> WORK INSTRUCTION: Entries must be copied exactly, with nothing left out.

--

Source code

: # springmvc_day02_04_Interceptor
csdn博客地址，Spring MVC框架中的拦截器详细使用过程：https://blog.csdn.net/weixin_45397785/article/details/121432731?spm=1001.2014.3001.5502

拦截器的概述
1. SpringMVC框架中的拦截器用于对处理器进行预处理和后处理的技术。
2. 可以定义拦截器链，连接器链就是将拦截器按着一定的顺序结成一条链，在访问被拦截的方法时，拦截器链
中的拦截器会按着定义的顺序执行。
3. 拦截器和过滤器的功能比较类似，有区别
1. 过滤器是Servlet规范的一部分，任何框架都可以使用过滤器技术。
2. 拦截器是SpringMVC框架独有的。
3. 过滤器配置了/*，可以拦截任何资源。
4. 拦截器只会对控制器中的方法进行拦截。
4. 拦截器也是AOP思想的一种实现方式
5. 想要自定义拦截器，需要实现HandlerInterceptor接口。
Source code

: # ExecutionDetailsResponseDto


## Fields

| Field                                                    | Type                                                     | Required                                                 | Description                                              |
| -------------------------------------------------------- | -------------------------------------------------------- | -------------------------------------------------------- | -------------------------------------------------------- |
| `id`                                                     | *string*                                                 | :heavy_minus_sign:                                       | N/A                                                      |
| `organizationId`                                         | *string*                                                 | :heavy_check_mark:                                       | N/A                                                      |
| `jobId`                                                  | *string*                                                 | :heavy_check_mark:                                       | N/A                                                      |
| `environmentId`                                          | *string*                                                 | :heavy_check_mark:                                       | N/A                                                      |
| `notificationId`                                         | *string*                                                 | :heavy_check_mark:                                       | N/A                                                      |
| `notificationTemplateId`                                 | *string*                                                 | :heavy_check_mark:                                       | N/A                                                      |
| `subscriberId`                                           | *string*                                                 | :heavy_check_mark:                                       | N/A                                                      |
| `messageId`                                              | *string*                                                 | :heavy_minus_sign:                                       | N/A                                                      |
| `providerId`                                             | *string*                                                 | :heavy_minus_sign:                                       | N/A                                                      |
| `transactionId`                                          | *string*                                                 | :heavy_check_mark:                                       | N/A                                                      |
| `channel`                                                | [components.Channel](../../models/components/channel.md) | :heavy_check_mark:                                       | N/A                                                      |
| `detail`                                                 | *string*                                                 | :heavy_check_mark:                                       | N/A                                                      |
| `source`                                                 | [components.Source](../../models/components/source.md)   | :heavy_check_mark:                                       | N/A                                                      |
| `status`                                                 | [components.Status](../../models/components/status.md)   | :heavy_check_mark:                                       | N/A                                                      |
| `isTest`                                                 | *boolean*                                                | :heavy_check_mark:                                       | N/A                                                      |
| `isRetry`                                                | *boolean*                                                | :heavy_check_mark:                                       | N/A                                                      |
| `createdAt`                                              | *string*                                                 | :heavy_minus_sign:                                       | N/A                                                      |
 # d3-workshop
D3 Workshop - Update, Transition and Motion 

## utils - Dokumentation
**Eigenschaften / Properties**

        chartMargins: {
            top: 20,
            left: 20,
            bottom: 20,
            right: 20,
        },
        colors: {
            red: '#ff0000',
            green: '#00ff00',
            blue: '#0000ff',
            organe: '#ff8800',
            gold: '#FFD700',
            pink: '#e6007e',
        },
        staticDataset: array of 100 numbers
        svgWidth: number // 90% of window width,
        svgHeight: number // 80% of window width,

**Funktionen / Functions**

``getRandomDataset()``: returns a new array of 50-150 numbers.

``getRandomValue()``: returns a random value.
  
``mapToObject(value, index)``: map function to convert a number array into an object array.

--

> RESPONSE TO THIS TASK:
Source code

: # springmvc_day02_04_Interceptor
csdn博客地址，Spring MVC框架中的拦截器详细使用过程：https://blog.csdn.net/weixin_45397785/article/details/121432731?spm=1001.2014.3001.5502

拦截器的概述
1. SpringMVC框架中的拦截器用于对处理器进行预处理和后处理的技术。
2. 可以定义拦截器链，连接器链就是将拦截器按着一定的顺序结成一条链，在访问被拦截的方法时，拦截器链
中的拦截器会按着定义的顺序执行。
3. 拦截器和过滤器的功能比较类似，有区别
1. 过滤器是Servlet规范的一部分，任何框架都可以使用过滤器技术。
2. 拦截器是SpringMVC框架独有的。
3. 过滤器配置了/*，可以拦截任何资源。
4. 拦截器只会对控制器中的方法进行拦截。
4. 拦截器也是AOP思想的一种实现方式
5. 想要自定义拦截器，需要实现HandlerInterceptor接口。
Source code

: # ExecutionDetailsResponseDto


## Fields

| Field                                                    | Type                                                     | Required                                                 | Description                                              |
| -------------------------------------------------------- | -------------------------------------------------------- | -------------------------------------------------------- | -------------------------------------------------------- |
| `id`                                                     | *string*                                                 | :heavy_minus_sign:                                       | N/A                                                      |
| `organizationId`                                         | *string*                                                 | :heavy_check_mark:                                       | N/A                                                      |
| `jobId`                                                  | *string*                                                 | :heavy_check_mark:                                       | N/A                                                      |
| `environmentId`                                          | *string*                                                 | :heavy_check_mark:                                       | N/A                                                      |
| `notificationId`                                         | *string*                                                 | :heavy_check_mark:                                       | N/A                                                      |
| `notificationTemplateId`                                 | *string*                                                 | :heavy_check_mark:                                       | N/A                                                      |
| `subscriberId`                                           | *string*                                                 | :heavy_check_mark:                                       | N/A                                                      |
| `messageId`                                              | *string*                                                 | :heavy_minus_sign:                                       | N/A                                                      |
| `providerId`                                             | *string*                                                 | :heavy_minus_sign:                                       | N/A                                                      |
| `transactionId`                                          | *string*                                                 | :heavy_check_mark:                                       | N/A                                                      |
| `channel`                                                | [components.Channel](../../models/components/channel.md) | :heavy_check_mark:                                       | N/A                                                      |
| `detail`                                                 | *string*                                                 | :heavy_check_mark:                                       | N/A                                                      |
| `source`                                                 | [components.Source](../../models/components/source.md)   | :heavy_check_mark:                                       | N/A                                                      |
| `status`                                                 | [components.Status](../../models/components/status.md)   | :heavy_check_mark:                                       | N/A                                                      |
| `isTest`                                                 | *boolean*                                                | :heavy_check_mark:                                       | N/A                                                      |
| `isRetry`                                                | *boolean*                                                | :heavy_check_mark:                                       | N/A                                                      |
| `createdAt`                                              | *string*                                                 | :heavy_minus_sign:                                       | N/A                                                      |
 # d3-workshop
D3 Workshop - Update, Transition and Motion 

## utils - Dokumentation
**Eigenschaften / Properties**

        chartMargins: {
            top: 20,
            left: 20,
            bottom: 20,
            right: 20,
        },
        colors: {
            red: '#ff0000',
            green: '#00ff00',
            blue: '#0000ff',
            organe: '#ff8800',
            gold: '#FFD700',
            pink: '#e6007e',
        },
        staticDataset: array of 100 numbers
        svgWidth: number // 90% of window width,
        svgHeight: number // 80% of window width,

**Funktionen / Functions**

``getRandomDataset()``: returns a new array of 50-150 numbers.

``getRandomValue()``: returns a random value.
  
``mapToObject(value, index)``: map function to convert a number array into an object array.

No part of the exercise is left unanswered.